Find the line with "𝐜𝐚𝐩𝐭𝐮𝐫𝐢𝐧𝐠 𝐭𝐡𝐞 𝐬𝐭𝐫𝐮𝐠𝐠𝐥𝐞𝐬" in the records below. Copy it and every line after it, up to and including the line with "relative; width: 100%;".

**Dataset excerpts**
######
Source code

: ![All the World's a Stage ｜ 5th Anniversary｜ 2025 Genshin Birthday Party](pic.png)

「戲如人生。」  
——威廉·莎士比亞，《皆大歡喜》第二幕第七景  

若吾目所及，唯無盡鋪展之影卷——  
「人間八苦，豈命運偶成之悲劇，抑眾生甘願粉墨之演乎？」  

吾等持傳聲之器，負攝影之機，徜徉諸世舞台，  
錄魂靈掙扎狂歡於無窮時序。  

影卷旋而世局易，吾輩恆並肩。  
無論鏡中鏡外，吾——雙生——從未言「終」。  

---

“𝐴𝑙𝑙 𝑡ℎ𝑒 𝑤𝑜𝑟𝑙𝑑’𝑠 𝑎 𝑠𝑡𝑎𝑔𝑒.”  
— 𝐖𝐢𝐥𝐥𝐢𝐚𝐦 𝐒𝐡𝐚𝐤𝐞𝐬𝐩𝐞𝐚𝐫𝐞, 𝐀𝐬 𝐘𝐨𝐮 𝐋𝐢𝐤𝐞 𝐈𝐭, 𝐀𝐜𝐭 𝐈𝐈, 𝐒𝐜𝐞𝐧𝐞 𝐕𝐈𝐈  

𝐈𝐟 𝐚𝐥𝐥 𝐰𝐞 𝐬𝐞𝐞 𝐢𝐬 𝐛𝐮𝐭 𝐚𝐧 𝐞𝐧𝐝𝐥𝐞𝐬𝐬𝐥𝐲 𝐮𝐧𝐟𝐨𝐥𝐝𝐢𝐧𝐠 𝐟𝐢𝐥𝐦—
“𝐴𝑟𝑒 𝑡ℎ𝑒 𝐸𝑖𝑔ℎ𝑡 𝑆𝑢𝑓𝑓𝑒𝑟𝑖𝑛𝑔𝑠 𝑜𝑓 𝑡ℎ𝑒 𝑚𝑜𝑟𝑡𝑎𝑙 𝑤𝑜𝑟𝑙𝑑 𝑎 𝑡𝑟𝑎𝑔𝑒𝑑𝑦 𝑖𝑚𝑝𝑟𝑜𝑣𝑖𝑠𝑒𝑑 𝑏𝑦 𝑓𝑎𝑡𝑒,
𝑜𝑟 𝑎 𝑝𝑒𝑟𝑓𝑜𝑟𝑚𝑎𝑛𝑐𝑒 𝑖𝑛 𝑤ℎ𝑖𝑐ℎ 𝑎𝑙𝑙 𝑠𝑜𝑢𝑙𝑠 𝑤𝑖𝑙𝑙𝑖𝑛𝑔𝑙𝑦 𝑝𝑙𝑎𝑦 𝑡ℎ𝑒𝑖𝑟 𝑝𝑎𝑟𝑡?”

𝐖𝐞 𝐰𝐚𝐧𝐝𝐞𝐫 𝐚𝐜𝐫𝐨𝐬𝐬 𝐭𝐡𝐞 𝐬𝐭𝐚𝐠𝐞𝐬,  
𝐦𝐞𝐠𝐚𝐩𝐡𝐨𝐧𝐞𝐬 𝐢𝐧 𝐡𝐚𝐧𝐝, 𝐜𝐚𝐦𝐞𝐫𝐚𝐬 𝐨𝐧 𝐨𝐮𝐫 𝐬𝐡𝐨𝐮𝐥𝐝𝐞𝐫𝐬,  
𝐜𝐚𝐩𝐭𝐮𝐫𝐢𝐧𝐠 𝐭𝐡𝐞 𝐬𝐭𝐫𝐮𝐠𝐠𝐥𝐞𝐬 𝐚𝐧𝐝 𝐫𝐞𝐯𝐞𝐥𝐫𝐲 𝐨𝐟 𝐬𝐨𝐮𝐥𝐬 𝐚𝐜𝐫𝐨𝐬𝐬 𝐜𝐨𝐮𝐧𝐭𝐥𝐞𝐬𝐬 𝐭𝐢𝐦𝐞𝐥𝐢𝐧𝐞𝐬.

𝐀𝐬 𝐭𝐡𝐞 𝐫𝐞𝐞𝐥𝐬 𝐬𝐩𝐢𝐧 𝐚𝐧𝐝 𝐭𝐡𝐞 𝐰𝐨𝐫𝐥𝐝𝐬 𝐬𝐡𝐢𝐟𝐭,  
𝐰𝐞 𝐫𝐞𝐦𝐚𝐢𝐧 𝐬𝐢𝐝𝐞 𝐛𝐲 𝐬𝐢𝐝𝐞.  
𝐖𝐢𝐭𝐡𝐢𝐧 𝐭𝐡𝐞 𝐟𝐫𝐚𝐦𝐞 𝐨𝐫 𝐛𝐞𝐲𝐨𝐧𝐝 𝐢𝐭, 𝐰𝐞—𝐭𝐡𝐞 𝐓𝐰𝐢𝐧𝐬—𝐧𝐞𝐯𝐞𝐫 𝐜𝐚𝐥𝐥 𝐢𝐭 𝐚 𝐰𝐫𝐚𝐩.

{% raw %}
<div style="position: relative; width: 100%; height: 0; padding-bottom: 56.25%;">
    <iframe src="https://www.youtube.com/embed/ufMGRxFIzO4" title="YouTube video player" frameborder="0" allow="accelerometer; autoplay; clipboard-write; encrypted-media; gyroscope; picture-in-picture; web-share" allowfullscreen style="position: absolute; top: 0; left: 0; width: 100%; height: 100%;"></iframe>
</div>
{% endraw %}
######
**Solution**
𝐜𝐚𝐩𝐭𝐮𝐫𝐢𝐧𝐠 𝐭𝐡𝐞 𝐬𝐭𝐫𝐮𝐠𝐠𝐥𝐞𝐬 𝐚𝐧𝐝 𝐫𝐞𝐯𝐞𝐥𝐫𝐲 𝐨𝐟 𝐬𝐨𝐮𝐥𝐬 𝐚𝐜𝐫𝐨𝐬𝐬 𝐜𝐨𝐮𝐧𝐭𝐥𝐞𝐬𝐬 𝐭𝐢𝐦𝐞𝐥𝐢𝐧𝐞𝐬.

𝐀𝐬 𝐭𝐡𝐞 𝐫𝐞𝐞𝐥𝐬 𝐬𝐩𝐢𝐧 𝐚𝐧𝐝 𝐭𝐡𝐞 𝐰𝐨𝐫𝐥𝐝𝐬 𝐬𝐡𝐢𝐟𝐭,  
𝐰𝐞 𝐫𝐞𝐦𝐚𝐢𝐧 𝐬𝐢𝐝𝐞 𝐛𝐲 𝐬𝐢𝐝𝐞.  
𝐖𝐢𝐭𝐡𝐢𝐧 𝐭𝐡𝐞 𝐟𝐫𝐚𝐦𝐞 𝐨𝐫 𝐛𝐞𝐲𝐨𝐧𝐝 𝐢𝐭, 𝐰𝐞—𝐭𝐡𝐞 𝐓𝐰𝐢𝐧𝐬—𝐧𝐞𝐯𝐞𝐫 𝐜𝐚𝐥𝐥 𝐢𝐭 𝐚 𝐰𝐫𝐚𝐩.

{% raw %}
<div style="position: relative; width: 100%; height: 0; padding-bottom: 56.25%;">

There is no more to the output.